Stored entries:
----------

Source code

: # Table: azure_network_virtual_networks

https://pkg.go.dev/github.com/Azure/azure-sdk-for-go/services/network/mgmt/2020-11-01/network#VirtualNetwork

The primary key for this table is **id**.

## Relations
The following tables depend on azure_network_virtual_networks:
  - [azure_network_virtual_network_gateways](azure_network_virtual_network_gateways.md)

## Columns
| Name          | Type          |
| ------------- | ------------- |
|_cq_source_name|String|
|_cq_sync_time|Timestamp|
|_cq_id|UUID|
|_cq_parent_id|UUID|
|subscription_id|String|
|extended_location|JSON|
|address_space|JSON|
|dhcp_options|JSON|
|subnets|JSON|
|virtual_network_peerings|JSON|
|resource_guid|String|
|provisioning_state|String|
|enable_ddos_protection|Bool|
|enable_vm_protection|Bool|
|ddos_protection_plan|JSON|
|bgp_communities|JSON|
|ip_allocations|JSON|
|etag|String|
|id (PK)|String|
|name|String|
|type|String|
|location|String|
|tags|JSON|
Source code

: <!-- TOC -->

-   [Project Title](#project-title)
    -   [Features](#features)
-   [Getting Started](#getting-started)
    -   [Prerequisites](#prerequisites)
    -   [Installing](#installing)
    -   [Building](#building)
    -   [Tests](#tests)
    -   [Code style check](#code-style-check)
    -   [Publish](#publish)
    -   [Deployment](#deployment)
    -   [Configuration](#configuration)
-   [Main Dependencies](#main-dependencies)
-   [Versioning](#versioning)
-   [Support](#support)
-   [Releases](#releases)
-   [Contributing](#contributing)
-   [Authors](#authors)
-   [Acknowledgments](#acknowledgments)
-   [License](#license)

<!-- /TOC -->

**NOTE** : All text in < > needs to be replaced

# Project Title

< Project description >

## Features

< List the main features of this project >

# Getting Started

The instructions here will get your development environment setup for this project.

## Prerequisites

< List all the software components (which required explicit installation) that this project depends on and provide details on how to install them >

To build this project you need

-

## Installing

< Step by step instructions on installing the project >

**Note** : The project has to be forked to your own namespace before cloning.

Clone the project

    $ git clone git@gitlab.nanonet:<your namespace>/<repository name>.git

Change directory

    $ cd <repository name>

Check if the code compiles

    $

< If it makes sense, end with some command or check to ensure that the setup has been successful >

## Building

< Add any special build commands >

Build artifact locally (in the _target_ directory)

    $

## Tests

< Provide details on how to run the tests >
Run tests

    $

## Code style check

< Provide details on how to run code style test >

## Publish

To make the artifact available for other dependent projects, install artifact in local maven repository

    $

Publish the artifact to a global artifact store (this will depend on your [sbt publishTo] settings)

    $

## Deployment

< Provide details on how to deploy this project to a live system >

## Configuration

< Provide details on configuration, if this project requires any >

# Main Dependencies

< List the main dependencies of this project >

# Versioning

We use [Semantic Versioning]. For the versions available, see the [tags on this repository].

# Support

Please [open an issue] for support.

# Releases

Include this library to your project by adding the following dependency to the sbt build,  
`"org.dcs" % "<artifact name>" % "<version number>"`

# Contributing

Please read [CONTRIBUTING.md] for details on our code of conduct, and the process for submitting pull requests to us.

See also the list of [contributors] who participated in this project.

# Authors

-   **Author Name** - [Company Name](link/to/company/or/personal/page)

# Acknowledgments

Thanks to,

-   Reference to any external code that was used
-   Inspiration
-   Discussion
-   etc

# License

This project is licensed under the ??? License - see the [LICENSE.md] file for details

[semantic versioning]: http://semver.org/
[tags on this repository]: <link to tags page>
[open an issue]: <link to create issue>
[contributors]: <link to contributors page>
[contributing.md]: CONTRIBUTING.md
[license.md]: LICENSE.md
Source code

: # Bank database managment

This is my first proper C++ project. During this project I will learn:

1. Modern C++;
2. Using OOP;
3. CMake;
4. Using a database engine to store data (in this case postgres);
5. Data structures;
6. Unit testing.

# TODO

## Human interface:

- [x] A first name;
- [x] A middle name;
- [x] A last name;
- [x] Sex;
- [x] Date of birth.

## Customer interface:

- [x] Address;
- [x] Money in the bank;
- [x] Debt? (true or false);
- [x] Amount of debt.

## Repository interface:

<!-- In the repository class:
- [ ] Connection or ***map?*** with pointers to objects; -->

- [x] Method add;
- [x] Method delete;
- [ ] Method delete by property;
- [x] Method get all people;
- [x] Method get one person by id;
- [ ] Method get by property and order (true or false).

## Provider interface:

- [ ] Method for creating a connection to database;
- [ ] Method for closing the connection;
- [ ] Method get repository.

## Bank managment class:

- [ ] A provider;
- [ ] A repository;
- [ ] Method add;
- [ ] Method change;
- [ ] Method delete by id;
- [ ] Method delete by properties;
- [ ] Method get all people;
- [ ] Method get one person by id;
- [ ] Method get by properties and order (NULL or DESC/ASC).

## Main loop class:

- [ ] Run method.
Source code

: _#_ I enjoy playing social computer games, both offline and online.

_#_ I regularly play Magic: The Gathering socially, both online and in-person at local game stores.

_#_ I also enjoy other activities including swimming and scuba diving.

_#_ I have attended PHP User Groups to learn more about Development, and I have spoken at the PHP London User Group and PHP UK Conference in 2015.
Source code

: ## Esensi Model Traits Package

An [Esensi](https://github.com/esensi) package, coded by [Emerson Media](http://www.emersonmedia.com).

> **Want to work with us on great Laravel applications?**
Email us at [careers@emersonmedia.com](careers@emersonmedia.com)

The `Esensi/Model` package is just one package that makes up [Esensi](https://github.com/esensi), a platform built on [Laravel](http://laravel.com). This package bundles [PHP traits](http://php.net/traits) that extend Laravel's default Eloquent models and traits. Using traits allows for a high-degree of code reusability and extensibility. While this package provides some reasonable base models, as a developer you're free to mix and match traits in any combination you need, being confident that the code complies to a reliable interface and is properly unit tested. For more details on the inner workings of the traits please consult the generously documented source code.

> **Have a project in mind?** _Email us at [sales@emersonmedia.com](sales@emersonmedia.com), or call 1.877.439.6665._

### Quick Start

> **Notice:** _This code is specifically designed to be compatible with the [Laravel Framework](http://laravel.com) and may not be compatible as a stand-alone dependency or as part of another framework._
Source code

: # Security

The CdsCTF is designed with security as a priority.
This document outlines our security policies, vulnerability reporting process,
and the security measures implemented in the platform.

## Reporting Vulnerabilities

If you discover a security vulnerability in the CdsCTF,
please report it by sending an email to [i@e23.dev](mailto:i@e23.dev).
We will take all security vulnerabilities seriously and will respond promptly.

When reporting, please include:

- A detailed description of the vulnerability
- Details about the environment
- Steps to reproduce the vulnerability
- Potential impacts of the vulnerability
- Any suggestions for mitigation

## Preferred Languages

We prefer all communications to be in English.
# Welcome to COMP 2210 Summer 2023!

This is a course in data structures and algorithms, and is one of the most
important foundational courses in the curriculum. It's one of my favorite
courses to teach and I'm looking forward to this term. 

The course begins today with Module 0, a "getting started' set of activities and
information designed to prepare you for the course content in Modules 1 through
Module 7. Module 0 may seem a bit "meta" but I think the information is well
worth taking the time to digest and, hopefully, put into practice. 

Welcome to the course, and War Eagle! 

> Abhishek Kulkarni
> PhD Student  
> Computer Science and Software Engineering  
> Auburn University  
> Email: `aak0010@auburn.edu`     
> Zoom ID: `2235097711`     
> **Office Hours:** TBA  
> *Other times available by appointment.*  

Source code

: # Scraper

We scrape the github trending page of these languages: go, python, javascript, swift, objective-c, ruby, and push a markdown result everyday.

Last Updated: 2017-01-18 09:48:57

----------

Faithfully reproduce all of the records, character for character.

Source code

: # Table: azure_network_virtual_networks

https://pkg.go.dev/github.com/Azure/azure-sdk-for-go/services/network/mgmt/2020-11-01/network#VirtualNetwork

The primary key for this table is **id**.

## Relations
The following tables depend on azure_network_virtual_networks:
  - [azure_network_virtual_network_gateways](azure_network_virtual_network_gateways.md)

## Columns
| Name          | Type          |
| ------------- | ------------- |
|_cq_source_name|String|
|_cq_sync_time|Timestamp|
|_cq_id|UUID|
|_cq_parent_id|UUID|
|subscription_id|String|
|extended_location|JSON|
|address_space|JSON|
|dhcp_options|JSON|
|subnets|JSON|
|virtual_network_peerings|JSON|
|resource_guid|String|
|provisioning_state|String|
|enable_ddos_protection|Bool|
|enable_vm_protection|Bool|
|ddos_protection_plan|JSON|
|bgp_communities|JSON|
|ip_allocations|JSON|
|etag|String|
|id (PK)|String|
|name|String|
|type|String|
|location|String|
|tags|JSON|
Source code

: <!-- TOC -->

-   [Project Title](#project-title)
    -   [Features](#features)
-   [Getting Started](#getting-started)
    -   [Prerequisites](#prerequisites)
    -   [Installing](#installing)
    -   [Building](#building)
    -   [Tests](#tests)
    -   [Code style check](#code-style-check)
    -   [Publish](#publish)
    -   [Deployment](#deployment)
    -   [Configuration](#configuration)
-   [Main Dependencies](#main-dependencies)
-   [Versioning](#versioning)
-   [Support](#support)
-   [Releases](#releases)
-   [Contributing](#contributing)
-   [Authors](#authors)
-   [Acknowledgments](#acknowledgments)
-   [License](#license)

<!-- /TOC -->

**NOTE** : All text in < > needs to be replaced

# Project Title

< Project description >

## Features

< List the main features of this project >

# Getting Started

The instructions here will get your development environment setup for this project.

## Prerequisites

< List all the software components (which required explicit installation) that this project depends on and provide details on how to install them >

To build this project you need

-

## Installing

< Step by step instructions on installing the project >

**Note** : The project has to be forked to your own namespace before cloning.

Clone the project

    $ git clone git@gitlab.nanonet:<your namespace>/<repository name>.git

Change directory

    $ cd <repository name>

Check if the code compiles

    $

< If it makes sense, end with some command or check to ensure that the setup has been successful >

## Building

< Add any special build commands >

Build artifact locally (in the _target_ directory)

    $

## Tests

< Provide details on how to run the tests >
Run tests

    $

## Code style check

< Provide details on how to run code style test >

## Publish

To make the artifact available for other dependent projects, install artifact in local maven repository

    $

Publish the artifact to a global artifact store (this will depend on your [sbt publishTo] settings)

    $

## Deployment

< Provide details on how to deploy this project to a live system >

## Configuration

< Provide details on configuration, if this project requires any >

# Main Dependencies

< List the main dependencies of this project >

# Versioning

We use [Semantic Versioning]. For the versions available, see the [tags on this repository].

# Support

Please [open an issue] for support.

# Releases

Include this library to your project by adding the following dependency to the sbt build,  
`"org.dcs" % "<artifact name>" % "<version number>"`

# Contributing

Please read [CONTRIBUTING.md] for details on our code of conduct, and the process for submitting pull requests to us.

See also the list of [contributors] who participated in this project.

# Authors

-   **Author Name** - [Company Name](link/to/company/or/personal/page)

# Acknowledgments

Thanks to,

-   Reference to any external code that was used
-   Inspiration
-   Discussion
-   etc

# License

This project is licensed under the ??? License - see the [LICENSE.md] file for details

[semantic versioning]: http://semver.org/
[tags on this repository]: <link to tags page>
[open an issue]: <link to create issue>
[contributors]: <link to contributors page>
[contributing.md]: CONTRIBUTING.md
[license.md]: LICENSE.md
Source code

: # Bank database managment

This is my first proper C++ project. During this project I will learn:

1. Modern C++;
2. Using OOP;
3. CMake;
4. Using a database engine to store data (in this case postgres);
5. Data structures;
6. Unit testing.

# TODO

## Human interface:

- [x] A first name;
- [x] A middle name;
- [x] A last name;
- [x] Sex;
- [x] Date of birth.

## Customer interface:

- [x] Address;
- [x] Money in the bank;
- [x] Debt? (true or false);
- [x] Amount of debt.

## Repository interface:

<!-- In the repository class:
- [ ] Connection or ***map?*** with pointers to objects; -->

- [x] Method add;
- [x] Method delete;
- [ ] Method delete by property;
- [x] Method get all people;
- [x] Method get one person by id;
- [ ] Method get by property and order (true or false).

## Provider interface:

- [ ] Method for creating a connection to database;
- [ ] Method for closing the connection;
- [ ] Method get repository.

## Bank managment class:

- [ ] A provider;
- [ ] A repository;
- [ ] Method add;
- [ ] Method change;
- [ ] Method delete by id;
- [ ] Method delete by properties;
- [ ] Method get all people;
- [ ] Method get one person by id;
- [ ] Method get by properties and order (NULL or DESC/ASC).

## Main loop class:

- [ ] Run method.
Source code

: _#_ I enjoy playing social computer games, both offline and online.

_#_ I regularly play Magic: The Gathering socially, both online and in-person at local game stores.

_#_ I also enjoy other activities including swimming and scuba diving.

_#_ I have attended PHP User Groups to learn more about Development, and I have spoken at the PHP London User Group and PHP UK Conference in 2015.
Source code

: ## Esensi Model Traits Package

An [Esensi](https://github.com/esensi) package, coded by [Emerson Media](http://www.emersonmedia.com).

> **Want to work with us on great Laravel applications?**
Email us at [careers@emersonmedia.com](careers@emersonmedia.com)

The `Esensi/Model` package is just one package that makes up [Esensi](https://github.com/esensi), a platform built on [Laravel](http://laravel.com). This package bundles [PHP traits](http://php.net/traits) that extend Laravel's default Eloquent models and traits. Using traits allows for a high-degree of code reusability and extensibility. While this package provides some reasonable base models, as a developer you're free to mix and match traits in any combination you need, being confident that the code complies to a reliable interface and is properly unit tested. For more details on the inner workings of the traits please consult the generously documented source code.

> **Have a project in mind?** _Email us at [sales@emersonmedia.com](sales@emersonmedia.com), or call 1.877.439.6665._

### Quick Start

> **Notice:** _This code is specifically designed to be compatible with the [Laravel Framework](http://laravel.com) and may not be compatible as a stand-alone dependency or as part of another framework._
Source code

: # Security

The CdsCTF is designed with security as a priority.
This document outlines our security policies, vulnerability reporting process,
and the security measures implemented in the platform.

## Reporting Vulnerabilities

If you discover a security vulnerability in the CdsCTF,
please report it by sending an email to [i@e23.dev](mailto:i@e23.dev).
We will take all security vulnerabilities seriously and will respond promptly.

When reporting, please include:

- A detailed description of the vulnerability
- Details about the environment
- Steps to reproduce the vulnerability
- Potential impacts of the vulnerability
- Any suggestions for mitigation

## Preferred Languages

We prefer all communications to be in English.
# Welcome to COMP 2210 Summer 2023!

This is a course in data structures and algorithms, and is one of the most
important foundational courses in the curriculum. It's one of my favorite
courses to teach and I'm looking forward to this term. 

The course begins today with Module 0, a "getting started' set of activities and
information designed to prepare you for the course content in Modules 1 through
Module 7. Module 0 may seem a bit "meta" but I think the information is well
worth taking the time to digest and, hopefully, put into practice. 

Welcome to the course, and War Eagle! 

> Abhishek Kulkarni
> PhD Student  
> Computer Science and Software Engineering  
> Auburn University  
> Email: `aak0010@auburn.edu`     
> Zoom ID: `2235097711`     
> **Office Hours:** TBA  
> *Other times available by appointment.*  

Source code

: # Scraper

We scrape the github trending page of these languages: go, python, javascript, swift, objective-c, ruby, and push a markdown result everyday.

Last Updated: 2017-01-18 09:48:57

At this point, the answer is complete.